Subsequently, Bill Rammell (Foreign and Commonwealth Office) gave two main “reasons” to the House of Commons (which had not been consulted) – both entirely spurious. The climate change excuse is hardly convincing whilst the US is actually extending its base facilities. His other excuse, that the cost of resettlement would be prohibitive and on-going has never been investigated. In any case, how expensive would it be to re-build the destroyed village on Diego Garcia and let the re-settled islanders do the non-military jobs on the base? Currently, the US flies in other nationalities to do this work. The security argument, mentioned by Bill Rammell, is weak given that the US has a base on Cuba, a communist country.

The Early Day Motion 1355, deploring the UK’s treatment of the Chagossians is still “on the table” for MPs to sign.

Jeremy Corbyn MP secured a debate in Westminster Hall on July 7 where he and Tam Dalyell made an excellent case on behalf of the Chagossians. Alex Salmond, John Grogan, Tom Brake and Gary Streeter were all very supportive and Kelvin Hopkins drew the inevitable comparison between “Island Clearances” and the Highland Clearances in Scotland at the beginning of the 19th century (as has been said so often before: all very different from the way the UK treated the Falkland Islanders).

After the Orders in Council, Mauritius threatened to leave the Commonwealth in order to take action against the UK regarding the Chagos Archipelago (BIOT). However, our government changed the rules to prevent ex-members of the Commonwealth, as well as current members, from going down this road.

The appeal hearing for compensation in the High Court was also a great disappointment. Why should there be a statute of limitations when a government has behaved in an inhumane and unethical way?

Mr Rammell recently flew to North Korea where he discussed human rights abuses – we suggest he sets them a good example by restoring and properly compensating the rightful inhabitants of the Chagos islands.

We were saddened to learn of the death of Paul Foot who was a good friend to our cause as well as countless others. He fought long and hard against injustice wherever he saw it and will be much missed.

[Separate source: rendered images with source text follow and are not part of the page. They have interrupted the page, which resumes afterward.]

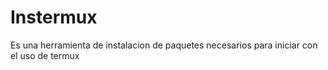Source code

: # Instermux
Es una herramienta de instalacion de paquetes necesarios para iniciar con el uso de termux
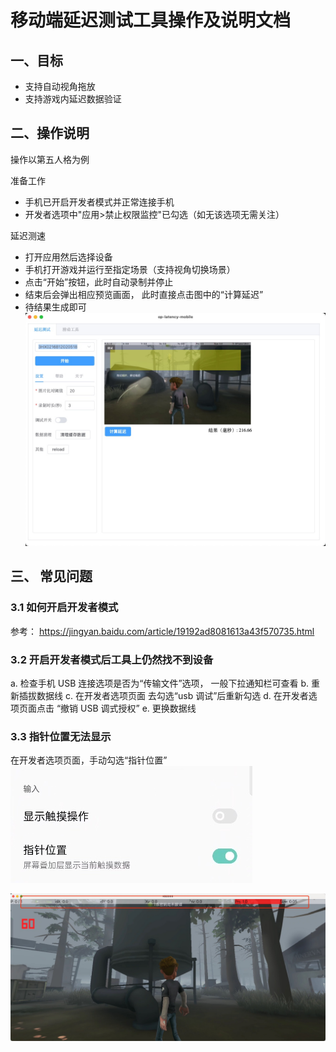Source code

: # 移动端延迟测试工具操作及说明文档

## 一、目标

- 支持自动视角拖放
- 支持游戏内延迟数据验证

## 二、操作说明

操作以第五人格为例

准备工作

- 手机已开启开发者模式并正常连接手机
- 开发者选项中"应用>禁止权限监控"已勾选（如无该选项无需关注）

延迟测速

- 打开应用然后选择设备
- 手机打开游戏并运行至指定场景（支持视角切换场景）
- 点击“开始”按钮，此时自动录制并停止
- 结束后会弹出相应预览画面， 此时直接点击图中的“计算延迟”
- 待结果生成即可
  ![](./media/16628955217235.jpg)

## 三、 常见问题

### 3.1 如何开启开发者模式

参考： https://jingyan.baidu.com/article/19192ad8081613a43f570735.html

### 3.2 开启开发者模式后工具上仍然找不到设备

a. 检查手机 USB 连接选项是否为“传输文件”选项， 一般下拉通知栏可查看
b. 重新插拔数据线
c. 在开发者选项页面 去勾选“usb 调试”后重新勾选
d. 在开发者选项页面点击 “撤销 USB 调式授权”
e. 更换数据线

### 3.3 指针位置无法显示

在开发者选项页面，手动勾选“指针位置”
![](./media/16627918883741.jpg)

![](./media/16627917718545.jpg)
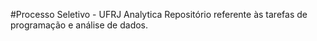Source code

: #Processo Seletivo - UFRJ Analytica
Repositório referente às tarefas de programação e análise de dados.
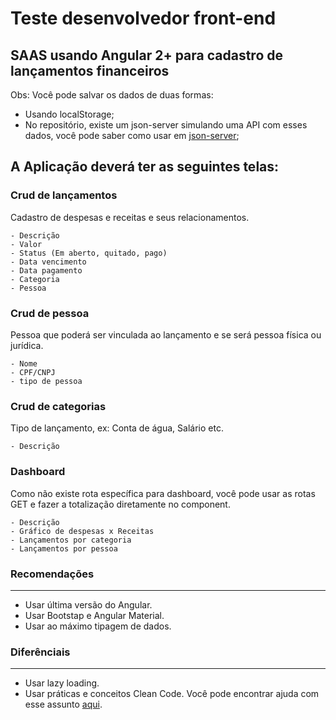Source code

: # Teste desenvolvedor front-end

## SAAS usando Angular 2+ para cadastro de lançamentos financeiros

Obs: Você pode salvar os dados de duas formas:
- Usando localStorage;
- No repositório, existe um json-server simulando uma API com esses dados, você pode saber como usar em [json-server](https://www.npmjs.com/package/json-server);

## A Aplicação deverá ter as seguintes telas:

### Crud de lançamentos 
Cadastro de despesas e receitas e seus relacionamentos.

    - Descrição
    - Valor
    - Status (Em aberto, quitado, pago)
    - Data vencimento
    - Data pagamento
    - Categoria
    - Pessoa

### Crud de pessoa
Pessoa que poderá ser vinculada ao lançamento e se será pessoa física ou jurídica.

    - Nome
    - CPF/CNPJ
    - tipo de pessoa

### Crud de categorias
Tipo de lançamento, ex: Conta de água, Salário etc.

    - Descrição

### Dashboard
Como não existe rota específica para dashboard, você pode usar as rotas GET e fazer a totalização diretamente no component.

    - Descrição
    - Gráfico de despesas x Receitas
    - Lançamentos por categoria
    - Lançamentos por pessoa


    
### Recomendações
<hr>

- Usar última versão do Angular.
- Usar Bootstap e Angular Material.
- Usar ao máximo tipagem de dados.

### Diferênciais
<hr>

- Usar lazy loading.
- Usar práticas e conceitos Clean Code. Você pode encontrar ajuda com esse assunto [aqui]().
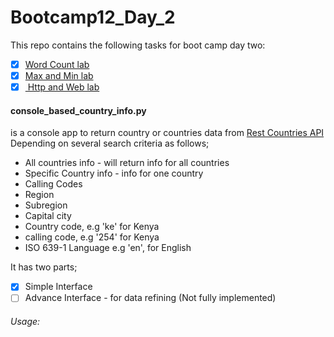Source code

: # Bootcamp12_Day_2

This repo contains the following tasks for boot camp day two:
- [x] [Word Count lab](https://github.com/GathuBoswell/Bootcamp12_Day_2/blob/master/word_count.py)
- [x] [Max and Min lab](https://github.com/GathuBoswell/Bootcamp12_Day_2/blob/master/max_min_number.py)
- [x] [ Http and Web lab](https://github.com/GathuBoswell/Bootcamp12_Day_2/blob/master/console_based_country_info.py)
#### console_based_country_info.py 
is a console app to return country
or countries data from [Rest Countries API](http://restcountries.eu/)
Depending on several search criteria as follows;
* All countries info - will return info for all countries
* Specific Country info - info for one country
* Calling Codes
* Region
* Subregion
* Capital city
* Country code, e.g 'ke' for Kenya
* calling code, e.g '254' for Kenya
* ISO 639-1 Language e.g 'en', for English

It has two parts;
- [x] Simple Interface
- [ ] Advance Interface - for data refining (Not fully implemented)
###### Usage:

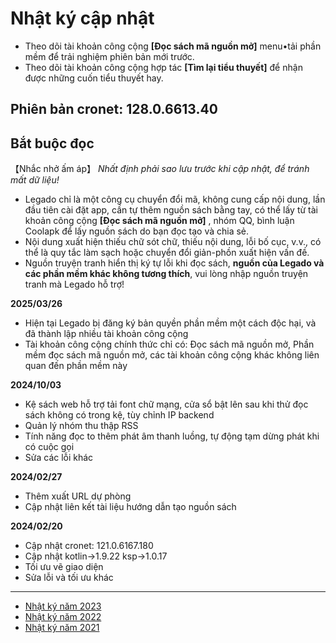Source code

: # Nhật ký cập nhật

- Theo dõi tài khoản công cộng **[Đọc sách mã nguồn mở]** menu•tải phần mềm để trải nghiệm phiên bản mới trước.
- Theo dõi tài khoản công cộng hợp tác **[Tìm lại tiểu thuyết]** để nhận được những cuốn tiểu thuyết hay.

## Phiên bản cronet: 128.0.6613.40

## **Bắt buộc đọc**

【Nhắc nhở ấm áp】 _Nhất định phải sao lưu trước khi cập nhật, để tránh mất dữ liệu!_

- Legado chỉ là một công cụ chuyển đổi mã, không cung cấp nội dung, lần đầu tiên cài đặt app, cần tự thêm nguồn sách bằng tay, có thể lấy từ tài khoản công cộng **[Đọc sách mã nguồn mở]**
  , nhóm QQ, bình luận Coolapk để lấy nguồn sách do bạn đọc tạo và chia sẻ.
- Nội dung xuất hiện thiếu chữ sót chữ, thiếu nội dung, lỗi bố cục, v.v., có thể là quy tắc làm sạch hoặc chuyển đổi giản-phồn xuất hiện vấn đề.
- Nguồn truyện tranh hiển thị ký tự lỗi khi đọc sách, **nguồn của Legado và các phần mềm khác không tương thích**, vui lòng nhập nguồn truyện tranh mà Legado hỗ trợ!

**2025/03/26**

- Hiện tại Legado bị đăng ký bản quyền phần mềm một cách độc hại, và đã thành lập nhiều tài khoản công cộng
- Tài khoản công cộng chính thức chỉ có: Đọc sách mã nguồn mở, Phần mềm đọc sách mã nguồn mở, các tài khoản công cộng khác không liên quan đến phần mềm này

**2024/10/03**

- Kệ sách web hỗ trợ tải font chữ mạng, cửa sổ bật lên sau khi thử đọc sách không có trong kệ, tùy chỉnh IP backend
- Quản lý nhóm thu thập RSS
- Tính năng đọc to thêm phát âm thanh luồng, tự động tạm dừng phát khi có cuộc gọi
- Sửa các lỗi khác

**2024/02/27**

- Thêm xuất URL dự phòng
- Cập nhật liên kết tài liệu hướng dẫn tạo nguồn sách

**2024/02/20**

- Cập nhật cronet: 121.0.6167.180
- Cập nhật kotlin->1.9.22 ksp->1.0.17
- Tối ưu vẽ giao diện
- Sửa lỗi và tối ưu khác

---

- [Nhật ký năm 2023](https://github.com/gedoor/legado/blob/record2023/app/src/main/assets/updateLog.md)
- [Nhật ký năm 2022](https://github.com/gedoor/legado/blob/record2022/app/src/main/assets/updateLog.md)
- [Nhật ký năm 2021](https://github.com/gedoor/legado/blob/record2021/app/src/main/assets/updateLog.md)

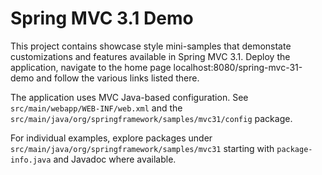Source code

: Spring MVC 3.1 Demo
===================

This project contains showcase style mini-samples that demonstate customizations and features available in Spring MVC 3.1. Deploy the application, navigate to the home page localhost:8080/spring-mvc-31-demo and follow the various links listed there. 

The application uses MVC Java-based configuration. See `src/main/webapp/WEB-INF/web.xml` and the `src/main/java/org/springframework/samples/mvc31/config` package.

For individual examples, explore packages under `src/main/java/org/springframework/samples/mvc31` starting with `package-info.java` and Javadoc where available.
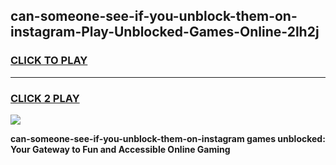 
## can-someone-see-if-you-unblock-them-on-instagram-Play-Unblocked-Games-Online-2lh2j
<h3>
<a href="https://premium76.site?title=can-someone-see-if-you-unblock-them-on-instagram&ref=25A">CLICK TO PLAY</a></h3>
<hr>

<h3>
<a href="https://premium76.site?title=can-someone-see-if-you-unblock-them-on-instagram&ref=25A">CLICK 2 PLAY</a>
  
</h3>

<a href="https://premium76.site?title=can-someone-see-if-you-unblock-them-on-instagram&ref=25A"><img src="https://clearcache.store/games.png"></a>


**can-someone-see-if-you-unblock-them-on-instagram games unblocked: Your Gateway to Fun and Accessible Online Gaming**
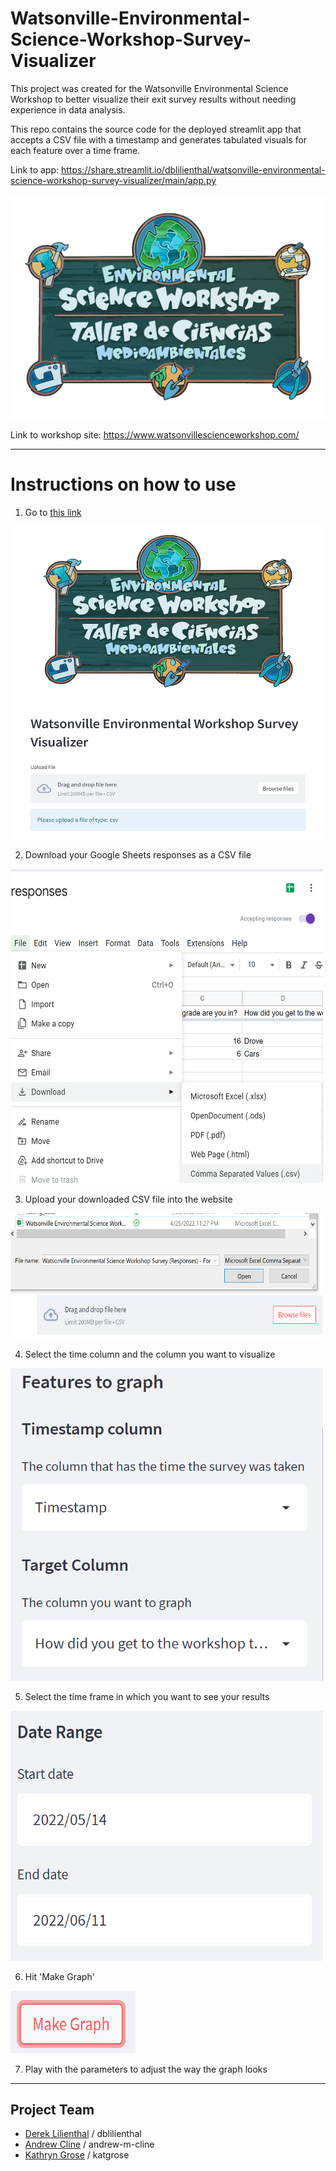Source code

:# Watsonville-Environmental-Science-Workshop-Survey-Visualizer
This project was created for the Watsonville Environmental Science Workshop to better visualize their exit survey results without needing experience in data analysis. 

This repo contains the source code for the deployed streamlit app that accepts a CSV file with a timestamp and generates tabulated visuals for each feature over a time frame. 

Link to app: https://share.streamlit.io/dblilienthal/watsonville-environmental-science-workshop-survey-visualizer/main/app.py

<img src='WESW Logo.png'>

Link to workshop site: https://www.watsonvillescienceworkshop.com/

<hr>

# Instructions on how to use

1. Go to <a href="https://share.streamlit.io/dblilienthal/watsonville-environmental-science-workshop-survey-visualizer/main/app.py"> this link </a>

<img src="img/Home Page.png" width=500 height=500>

2. Download your Google Sheets responses as a CSV file

<img src="img/Responses.png" width=500 height=100> 

<img src="img/Downloading.png" width=500 height=400>

3. Upload your downloaded CSV file into the website

<img src="img/Uploading Data.png" width=500 height=200>

4. Select the time column and the column you want to visualize

<img src="img/Columns.png" width=500 height=500>

5. Select the time frame in which you want to see your results

<img src="img/Dates.png" width=500 height=400>

6. Hit 'Make Graph'

<img src="img/Graph.png" width=200 height=100>

7. Play with the parameters to adjust the way the graph looks

<hr>

## Project Team
- [Derek Lilienthal](https://github.com/dblilienthal) / dblilienthal
- [Andrew Cline](https://github.com/andrew-m-cline) / andrew-m-cline
- [Kathryn Grose](https://github.com/katgrose) / katgrose
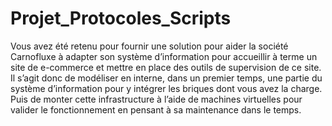 # Projet_Protocoles_Scripts
Vous avez été retenu pour fournir une solution pour aider la société Carnofluxe à adapter son système d’information pour accueillir à terme un site de e-commerce et mettre en place des outils de supervision de ce site. Il s’agit donc de modéliser en interne, dans un premier temps, une partie du système d’information pour y intégrer les briques dont vous avez la charge. Puis de monter cette infrastructure à l’aide de machines virtuelles pour valider le fonctionnement en pensant à sa maintenance dans le temps.
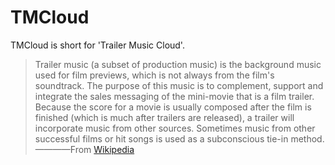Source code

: # TMCloud
 TMCloud is short for 'Trailer Music Cloud'.
 

>  Trailer music (a subset of production music) is the background music used for film previews, which is not always from the film's soundtrack. The purpose of this music is to complement, support and integrate the sales messaging of the mini-movie that is a film trailer. Because the score for a movie is usually composed after the film is finished (which is much after trailers are released), a trailer will incorporate music from other sources. Sometimes music from other successful films or hit songs is used as a subconscious tie-in method.
>  ————From [Wikipedia][1]


  [1]: https://en.wikipedia.org/wiki/Trailer_music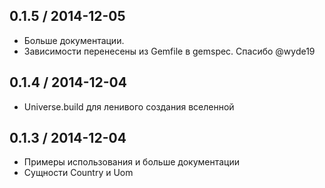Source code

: ## 0.1.5 / 2014-12-05

* Больше документации.
* Зависимости перенесены из Gemfile в gemspec. Спасибо @wyde19

## 0.1.4 / 2014-12-04

* Universe.build для ленивого создания вселенной

## 0.1.3 / 2014-12-04

* Примеры использования и больше документации
* Сущности Country и Uom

We are very pleased to have some GOOD news. John Pilger is making a documentary for ITV to be screened on October 6. Please encourage everyone you know to watch this – perhaps simple posters could be put up at work or in churches? Mark Curtis is writing an information booklet which will be available, free, after the programme.

Graham Macklin has written an article for the BBC History Magazine which will probably be published in November.

We are in contact with a wide range of people, both old and young, British and not, who express an interest in the cause – the fight goes on!

On a more parochial level, we are pleased to say the quiz sheet has been selling well and we continue to make useful donations to the different Chagossian groups. Could all quiz entries and money raised be in by the end of October please?

On 27 November we will be manning a stall at the Victoria Hall, Saltaire, Shipley, Yorks from 10am until 4pm to raise funds and provide information for anyone interested.

Finally, we were relieved to hear our excellent web-master survived Hurricane Frances intact – not a comfortable experience for him!

Please, please continue to nag your Members of Parliament to support us with this work.